Patricia Highsmith looms large in cinema when it comes to 20th century novelists. Her greatest contribution to the medium was Hitchcock's 1951 masterpiece Strangers on a Train, but Purple Noon (which is in the Collection) and Talented Mr Ripley are also significant works, both based on the same novel with different takes. Just last year, Todd Haynes delivered Carol, which was just hastily voted the best LGBT movie of all time in a BFI poll (the film's portrayal of lesbians stands in contrast to Strangers on a Train's homoerotic portrayal of the evil Bruno, a Freudian and outdated psychosis that mars an otherwise near-perfect film).

The American Friend is a loose adaptation of one of Highsmith's other Ripley books, one that hadn't even been published by the time Wenders bought the rights and decided to adapt it for the big screen. Unsurprisingly, Wenders did not stick to the novel closely, and The American Friend is consequently closer in style to Wenders's other films than to Highsmith's other adaptations. That said, there remains a bit of homoerotic subtext and many of the tragic undertones of ordinary people caught up in a story that propels them toward ruin that are present in most of Highsmith's work. The movie is a much richer noir tribute because of it.

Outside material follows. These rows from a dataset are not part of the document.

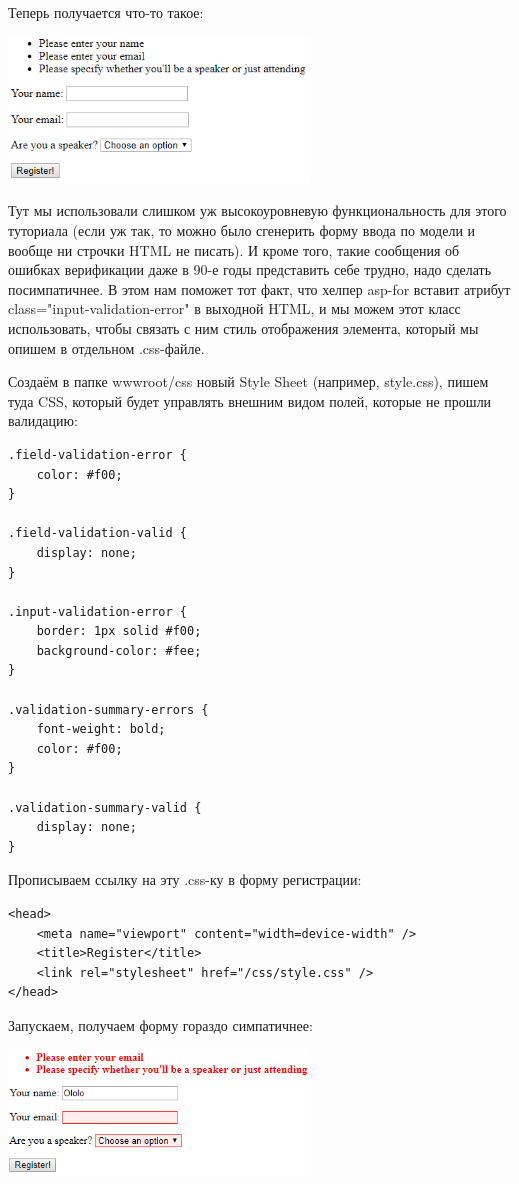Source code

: \documentclass[a5paper]{article}
\begin{document}
Теперь получается что-то такое:

\begin{center}
	\includegraphics[width=0.6\textwidth]{validationError.png}
\end{center}

Тут мы использовали слишком уж высокоуровневую функциональность для этого туториала (если уж так, то можно было сгенерить форму ввода по модели и вообще ни строчки HTML не писать). И кроме того, такие сообщения об ошибках верификации даже в 90-е годы представить себе трудно, надо 
сделать посимпатичнее. В этом нам поможет тот факт, что хелпер asp-for вставит атрибут class="input-validation-error" в выходной HTML, и мы можем этот класс использовать, чтобы связать с ним стиль отображения элемента, который мы опишем в отдельном .css-файле.

Создаём в папке wwwroot/css новый Style Sheet (например, style.css), пишем туда CSS, который будет управлять внешним видом полей, которые не прошли валидацию:

\begin{verbatim}
.field-validation-error {
    color: #f00;
}

.field-validation-valid {
    display: none;
}

.input-validation-error {
    border: 1px solid #f00;
    background-color: #fee;
}

.validation-summary-errors {
    font-weight: bold;
    color: #f00;
}

.validation-summary-valid {
    display: none;
}
\end{verbatim}

Прописываем ссылку на эту .css-ку в форму регистрации:

\begin{verbatim}
<head>
    <meta name="viewport" content="width=device-width" />
    <title>Register</title>
    <link rel="stylesheet" href="/css/style.css" />
</head>
\end{verbatim}

Запускаем, получаем форму гораздо симпатичнее:

\begin{center}
	\includegraphics[width=0.6\textwidth]{validationErrorWithCss.png}
\end{center}
\end{document}
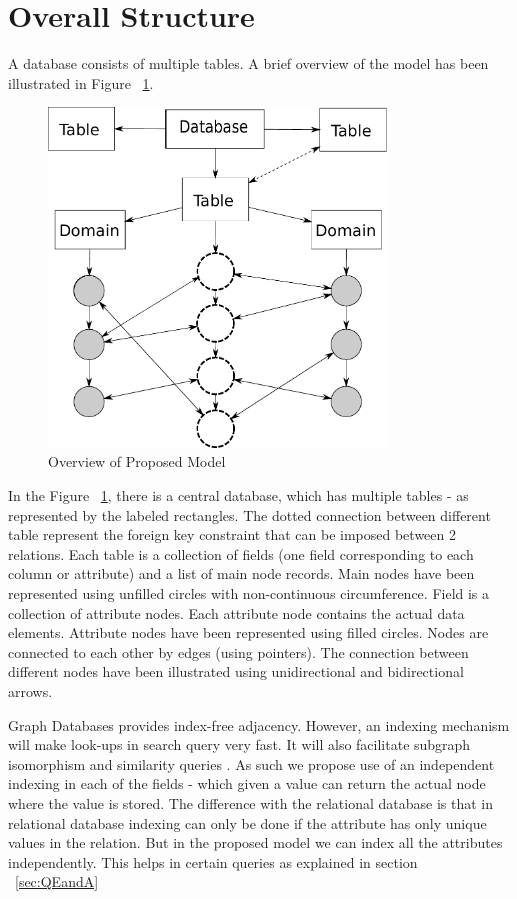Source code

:\documentclass[12pt, oneside]{book}
\begin{document}
\section{Overall Structure}
A database consists of multiple tables. A brief overview of the model has been illustrated in Figure ~\ref{fig:overview}. \\
\begin{figure}[t]
 \centering
 \includegraphics[width=0.8\textwidth]{pics/model.pdf}
 \caption{Overview of Proposed Model}
 \label{fig:overview}
\end{figure}
In the Figure ~\ref{fig:overview}, there is a central database, which has multiple tables - as represented by the labeled rectangles. The dotted connection between different table represent the foreign key constraint that can be imposed between 2 relations. Each table is a collection of fields (one field corresponding to each column or attribute) and a list of main node records. Main nodes have been represented using unfilled circles with non-continuous circumference. Field is a collection of attribute nodes. Each attribute node contains the actual data elements. Attribute nodes have been represented using filled circles. Nodes are connected to each other by edges (using pointers). The connection between different nodes have been illustrated using unidirectional and bidirectional arrows. \\ \par
Graph Databases provides index-free adjacency. However, an indexing mechanism will make look-ups in search query very fast. It will also facilitate subgraph isomorphism and similarity queries \cite{indexing}. As such we propose use of an independent indexing in each of the fields - which given a value can return the actual node where the value is stored. The difference with the relational database is that in relational database indexing can only be done if the attribute has only unique values in the relation. But in the proposed model we can index all the attributes independently. This helps in certain queries as explained in section ~\ref{sec:QEandA}
\end{document}
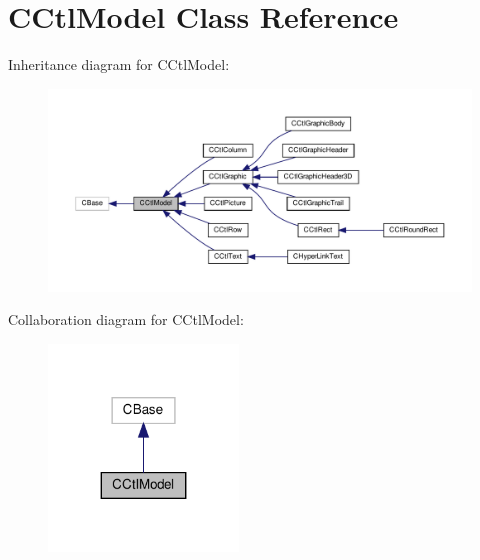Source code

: \hypertarget{classCCtlModel}{}\section{C\+Ctl\+Model Class Reference}
\label{classCCtlModel}


Inheritance diagram for C\+Ctl\+Model\+:
\nopagebreak
\begin{figure}[H]
\begin{center}
\leavevmode
\includegraphics[width=350pt]{classCCtlModel__inherit__graph}
\end{center}
\end{figure}


Collaboration diagram for C\+Ctl\+Model\+:
\nopagebreak
\begin{figure}[H]
\begin{center}
\leavevmode
\includegraphics[width=143pt]{classCCtlModel__coll__graph}
\end{center}
\end{figure}
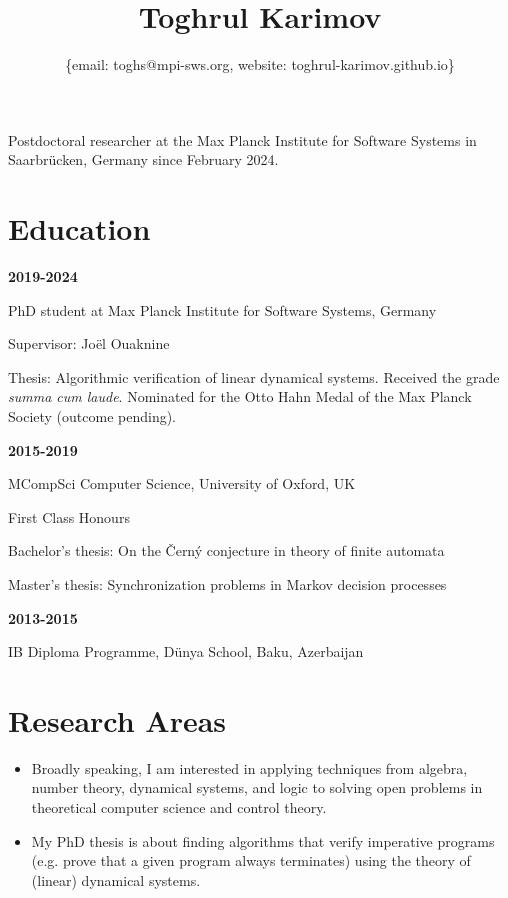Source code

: \documentclass{article}
\title{\bfseries\Huge Toghrul Karimov}
\author{\{email: toghs@mpi-sws.org, website: toghrul-karimov.github.io\}}
\date{}
\begin{document}
	\maketitle
	
	Postdoctoral researcher at the Max Planck Institute for Software Systems in Saarbr\"ucken, Germany since February 2024.
	
	\section*{Education}
		\begin{minipage}{0.3\textwidth}
			\hspace{0.5cm} \textbf{2019-2024}
		\end{minipage}
		\vspace*{0.25cm}
		\begin{minipage}{0.7\textwidth}
			PhD student at Max Planck Institute for Software Systems, Germany
			
			Supervisor: Jo\"el Ouaknine 
			
			Thesis: Algorithmic verification of linear dynamical systems.
			Received the grade \emph{summa cum laude}.
			Nominated for the Otto Hahn Medal of the Max Planck Society (outcome pending).
		\end{minipage}
		\vspace{0.25cm}
		\begin{minipage}{0.3\textwidth}
		\hspace{0.5cm} \textbf{2015-2019}
		\end{minipage}
	\begin{minipage}{0.7\textwidth}
		MCompSci Computer Science, University of Oxford, UK
		
		First Class Honours
		
		Bachelor's thesis: On the Černý conjecture in theory of finite automata
		
		Master's thesis: Synchronization problems in Markov decision processes 
	\end{minipage}
	\vspace{0.25cm}
	\begin{minipage}{0.3\textwidth}
		\hspace{0.5cm} \textbf{2013-2015}
	\end{minipage}
	\begin{minipage}{0.7\textwidth}
		IB Diploma Programme, D\"unya School, Baku, Azerbaijan
	\end{minipage}

	\section*{Research Areas}
	\begin{itemize}
		\item Broadly speaking, I am interested in applying techniques from algebra, number theory, dynamical systems, and logic to solving open problems in theoretical computer science and control theory. 
		\item My PhD thesis is about finding algorithms that verify imperative programs (e.g. prove that a given program always terminates) using the theory of (linear) dynamical systems.
	\end{itemize}
\end{document}
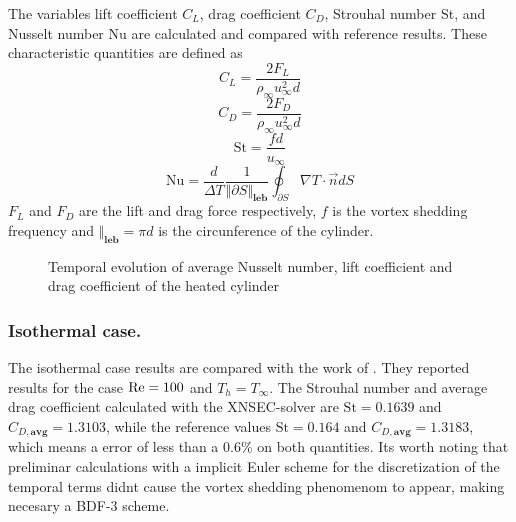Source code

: The variables lift coefficient $C_L$, drag coefficient $C_D$, Strouhal number St, and Nusselt number Nu are calculated and compared with reference results. These characteristic quantities are defined as
\begin{equation} 
	C_L = \frac{2F_L}{\rho_\infty u^2_\infty d}
\end{equation}
\begin{equation}
	C_D = \frac{2F_D}{\rho_\infty u^2_\infty d}
\end{equation}
\begin{equation}
	\text{St} = \frac{fd}{u_\infty}
\end{equation}
\begin{equation}
	\text{Nu} = \frac{d}{\Delta T}\frac{1}{\Vert \partial S\Vert_{\textbf{leb}}}\oint_{\partial S} \nabla T \cdot \vec{n} dS
\end{equation}
$F_L$ and $F_D$ are the lift and drag force respectively, $f$ is the vortex shedding frequency and $\Vert_{\textbf{leb}} = \pi d$ is the circunference of the cylinder.
\begin{figure}[t]
	\centering	
	\caption{Temporal evolution of average Nusselt number, lift coefficient and drag coefficient of the heated cylinder}	\label{fig:HeatedCylinderResults}
\end{figure}
\subsubsection{Isothermal case.}
The isothermal case results are compared with the work of \cite{sharmaHEATFLUIDFLOW2004}. They reported results for the case $\text{Re} = 100$ and $T_h = T_\infty$. The Strouhal number and average drag coefficient calculated with the XNSEC-solver are $\text{St} = 0.1639$ and $C_{D,\textbf{avg}} = 1.3103$, while the reference values $\text{St} = 0.164$ and $C_{D,\textbf{avg}} = 1.3183$, which means a error of less than a 0.6\% on both quantities. Its worth noting that preliminar calculations with a implicit Euler scheme for the discretization of the temporal terms didnt cause the vortex shedding phenomenom to appear, making necesary a BDF-3 scheme.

Wenders makes movies that seem to exist in their own realities, a trend that culminated in his greatest film, Wings of Desire, which straddled the border between waking state and dreamworld, this life and the one after, cinema and transcendence. The American Friend is no different, though it desperately wants to belong to the long tradition of American noir and lost 60s idealism of Hopper's own films. Although Hopper was not Wenders's first choice for Ripley, he matches the tone of the film perfectly, and I don't think it would be as meaningful with a pure actor in the role. There's very little in the way of suspense here, though the two murder sequences are tautly constructed, and Wenders is instead more interested in the layering of emotional connections and the quiet descent into noir-styled fatalism. Many noir films unfurl like dreams, which has often led to surreal entries in the genre. Wenders opts for gritty and deliberate realism, which elevates the drama to mythical levels anyway.

The American Friend is most notable as a Wenders film, but it's still an excellent thriller with existential charm. It's a minor entry in his catalog that sets the stage for the recently announced Road Trilogy and likely more Wenders in the coming years. (The State of Things? Until the End of the World? There have been rumors of Buena Vista Social Club.) Hopefully that set will match the towering charms of Wings and Paris, Texas, but for now this will do as a holdover.